EXERCISE REQUIREMENTS:
Repeat only what appears from the line containing "had to find" through the last line of the listing below, exactly as written.

DATASET ENTRIES:
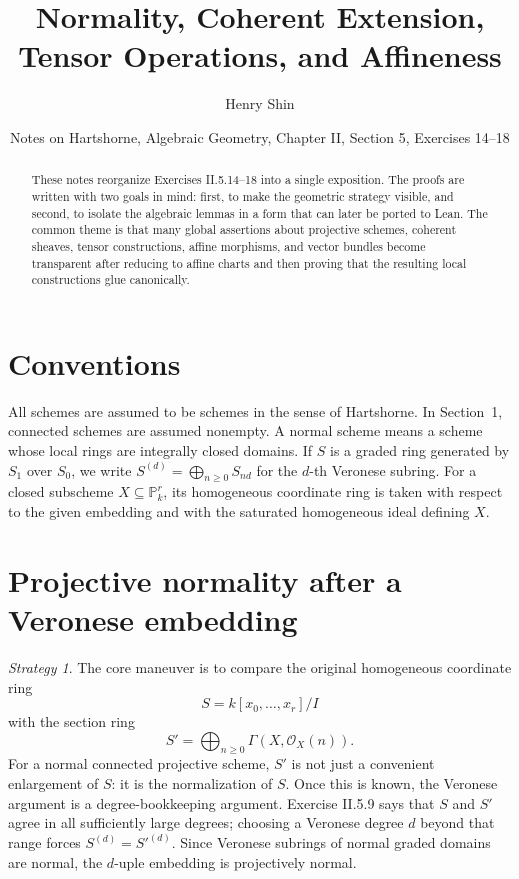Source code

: \documentclass[11pt]{amsart}
\title{Normality, Coherent Extension, Tensor Operations, and Affineness}
\author{Henry Shin}
\date{Notes on Hartshorne, Algebraic Geometry, Chapter II, Section 5, Exercises 14--18}
\newcommand{\OO}{\mathcal O}
\theoremstyle{plain}
\theoremstyle{definition}
\theoremstyle{remark}
\newtheorem*{strategy}{Strategy}
\begin{document}
\begin{abstract}
These notes reorganize Exercises II.5.14--18 into a single exposition.  The proofs are written with two goals in mind: first, to make the geometric strategy visible, and second, to isolate the algebraic lemmas in a form that can later be ported to Lean.  The common theme is that many global assertions about projective schemes, coherent sheaves, tensor constructions, affine morphisms, and vector bundles become transparent after reducing to affine charts and then proving that the resulting local constructions glue canonically.
\end{abstract}
\maketitle

\section*{Conventions}
All schemes are assumed to be schemes in the sense of Hartshorne. In Section~1, connected schemes are assumed nonempty.  A normal scheme means a scheme whose local rings are integrally closed domains.  If $S$ is a graded ring generated by $S_1$ over $S_0$, we write $S^{(d)} = \bigoplus_{n\geq 0} S_{nd}$ for the $d$-th Veronese subring.  For a closed subscheme $X\subseteq \mathbb P^r_k$, its homogeneous coordinate ring is taken with respect to the given embedding and with the saturated homogeneous ideal defining $X$.

\section{Projective normality after a Veronese embedding}

\begin{strategy}
The core maneuver is to compare the original homogeneous coordinate ring
\[
  S = k[x_0,\ldots,x_r]/I
\]
with the section ring
\[
  S' = \bigoplus_{n\geq 0} \Gamma(X,\OO_X(n)).
\]
For a normal connected projective scheme, $S'$ is not just a convenient enlargement of $S$: it is the normalization of $S$.  Once this is known, the Veronese argument is a degree-bookkeeping argument.  Exercise II.5.9 says that $S$ and $S'$ agree in all sufficiently large degrees; choosing a Veronese degree $d$ beyond that range forces $S^{(d)} = S'^{(d)}$.  Since Veronese subrings of normal graded domains are normal, the $d$-uple embedding is projectively normal.
\end{strategy}
\end{document}
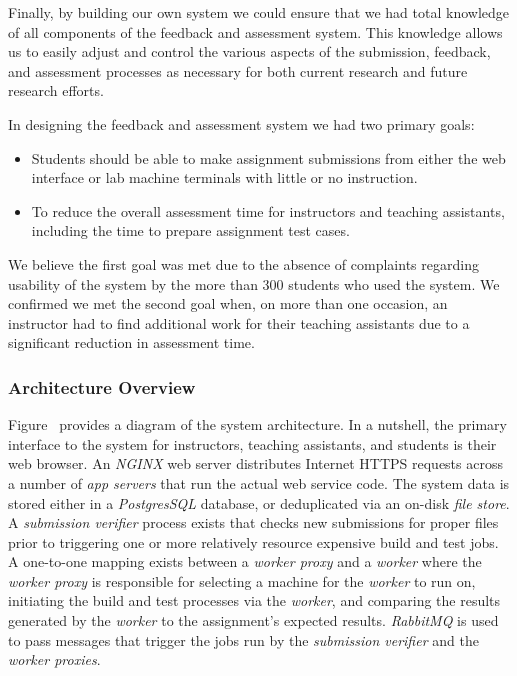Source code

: Finally, by building our own system we could ensure that we had total knowledge
of all components of the feedback and assessment system. This knowledge allows
us to easily adjust and control the various aspects of the submission,
feedback, and assessment processes as necessary for both current research and
future research efforts.

In designing the feedback and assessment system we had two primary goals:

\begin{itemize}
\item Students should be able to make assignment submissions from either the
  web interface or lab machine terminals with little or no instruction.
\item To reduce the overall assessment time for instructors and teaching
  assistants, including the time to prepare assignment test cases.
\end{itemize}

We believe the first goal was met due to the absence of complaints regarding
usability of the system by the more than 300 students who used the system. We
confirmed we met the second goal when, on more than one occasion, an instructor
had to find additional work for their teaching assistants due to a significant
reduction in assessment time.


\subsubsection{Architecture Overview}
Figure~ provides a diagram of the system
architecture. In a nutshell, the primary interface to the system for
instructors, teaching assistants, and students is their web browser. An
\emph{NGINX} web server distributes Internet HTTPS requests across a number of
\emph{app servers} that run the actual web service code. The system data is
stored either in a \emph{PostgresSQL} database, or deduplicated via an on-disk
\emph{file store}. A \emph{submission verifier} process exists that checks new
submissions for proper files prior to triggering one or more relatively
resource expensive build and test jobs. A one-to-one mapping exists between a
\emph{worker proxy} and a \emph{worker} where the \emph{worker proxy} is
responsible for selecting a machine for the \emph{worker} to run on, initiating
the build and test processes via the \emph{worker}, and comparing the results
generated by the \emph{worker} to the assignment's expected
results. \emph{RabbitMQ} is used to pass messages that trigger the jobs run by
the \emph{submission verifier} and the \emph{worker proxies}.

SOLUTION FOR THIS PROBLEM:
had to find additional work for their teaching assistants due to a significant
reduction in assessment time.


\subsubsection{Architecture Overview}
Figure~ provides a diagram of the system
architecture. In a nutshell, the primary interface to the system for
instructors, teaching assistants, and students is their web browser. An
\emph{NGINX} web server distributes Internet HTTPS requests across a number of
\emph{app servers} that run the actual web service code. The system data is
stored either in a \emph{PostgresSQL} database, or deduplicated via an on-disk
\emph{file store}. A \emph{submission verifier} process exists that checks new
submissions for proper files prior to triggering one or more relatively
resource expensive build and test jobs. A one-to-one mapping exists between a
\emph{worker proxy} and a \emph{worker} where the \emph{worker proxy} is
responsible for selecting a machine for the \emph{worker} to run on, initiating
the build and test processes via the \emph{worker}, and comparing the results
generated by the \emph{worker} to the assignment's expected
results. \emph{RabbitMQ} is used to pass messages that trigger the jobs run by
the \emph{submission verifier} and the \emph{worker proxies}.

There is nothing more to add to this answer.